→ Plain-text document sources
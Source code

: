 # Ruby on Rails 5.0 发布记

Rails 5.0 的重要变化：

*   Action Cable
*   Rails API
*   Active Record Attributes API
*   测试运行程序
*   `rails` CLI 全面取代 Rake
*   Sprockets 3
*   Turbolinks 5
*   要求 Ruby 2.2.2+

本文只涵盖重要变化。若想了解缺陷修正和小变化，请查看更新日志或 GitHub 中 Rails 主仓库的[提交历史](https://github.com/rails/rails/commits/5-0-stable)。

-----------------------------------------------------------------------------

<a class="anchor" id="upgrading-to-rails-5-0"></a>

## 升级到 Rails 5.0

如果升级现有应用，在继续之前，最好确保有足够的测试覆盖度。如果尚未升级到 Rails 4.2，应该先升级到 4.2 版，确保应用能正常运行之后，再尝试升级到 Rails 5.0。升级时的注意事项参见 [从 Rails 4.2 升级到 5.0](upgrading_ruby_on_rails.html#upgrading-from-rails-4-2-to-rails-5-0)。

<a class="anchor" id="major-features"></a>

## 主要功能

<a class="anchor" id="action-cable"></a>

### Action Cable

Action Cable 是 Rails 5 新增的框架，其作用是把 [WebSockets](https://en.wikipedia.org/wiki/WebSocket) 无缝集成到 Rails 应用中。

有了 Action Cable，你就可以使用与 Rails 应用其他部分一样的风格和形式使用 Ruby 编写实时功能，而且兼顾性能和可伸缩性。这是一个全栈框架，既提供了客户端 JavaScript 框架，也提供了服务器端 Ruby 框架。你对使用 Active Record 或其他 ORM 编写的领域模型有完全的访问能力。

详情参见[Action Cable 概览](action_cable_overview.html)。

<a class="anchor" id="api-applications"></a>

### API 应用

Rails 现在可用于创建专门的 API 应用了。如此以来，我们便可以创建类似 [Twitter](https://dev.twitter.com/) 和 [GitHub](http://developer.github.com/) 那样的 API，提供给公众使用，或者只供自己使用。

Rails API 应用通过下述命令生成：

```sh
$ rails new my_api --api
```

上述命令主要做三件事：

→ PROMPT
Only the lines from the one holding "要求 Ruby 2.2.2+" through the final line of the entries, both included, should be given again, word for word.

→ SOLVED PROBLEM
*   要求 Ruby 2.2.2+

本文只涵盖重要变化。若想了解缺陷修正和小变化，请查看更新日志或 GitHub 中 Rails 主仓库的[提交历史](https://github.com/rails/rails/commits/5-0-stable)。

-----------------------------------------------------------------------------

<a class="anchor" id="upgrading-to-rails-5-0"></a>

## 升级到 Rails 5.0

如果升级现有应用，在继续之前，最好确保有足够的测试覆盖度。如果尚未升级到 Rails 4.2，应该先升级到 4.2 版，确保应用能正常运行之后，再尝试升级到 Rails 5.0。升级时的注意事项参见 [从 Rails 4.2 升级到 5.0](upgrading_ruby_on_rails.html#upgrading-from-rails-4-2-to-rails-5-0)。

<a class="anchor" id="major-features"></a>

## 主要功能

<a class="anchor" id="action-cable"></a>

### Action Cable

Action Cable 是 Rails 5 新增的框架，其作用是把 [WebSockets](https://en.wikipedia.org/wiki/WebSocket) 无缝集成到 Rails 应用中。

有了 Action Cable，你就可以使用与 Rails 应用其他部分一样的风格和形式使用 Ruby 编写实时功能，而且兼顾性能和可伸缩性。这是一个全栈框架，既提供了客户端 JavaScript 框架，也提供了服务器端 Ruby 框架。你对使用 Active Record 或其他 ORM 编写的领域模型有完全的访问能力。

详情参见[Action Cable 概览](action_cable_overview.html)。

<a class="anchor" id="api-applications"></a>

### API 应用

Rails 现在可用于创建专门的 API 应用了。如此以来，我们便可以创建类似 [Twitter](https://dev.twitter.com/) 和 [GitHub](http://developer.github.com/) 那样的 API，提供给公众使用，或者只供自己使用。

Rails API 应用通过下述命令生成：

```sh
$ rails new my_api --api
```

上述命令主要做三件事：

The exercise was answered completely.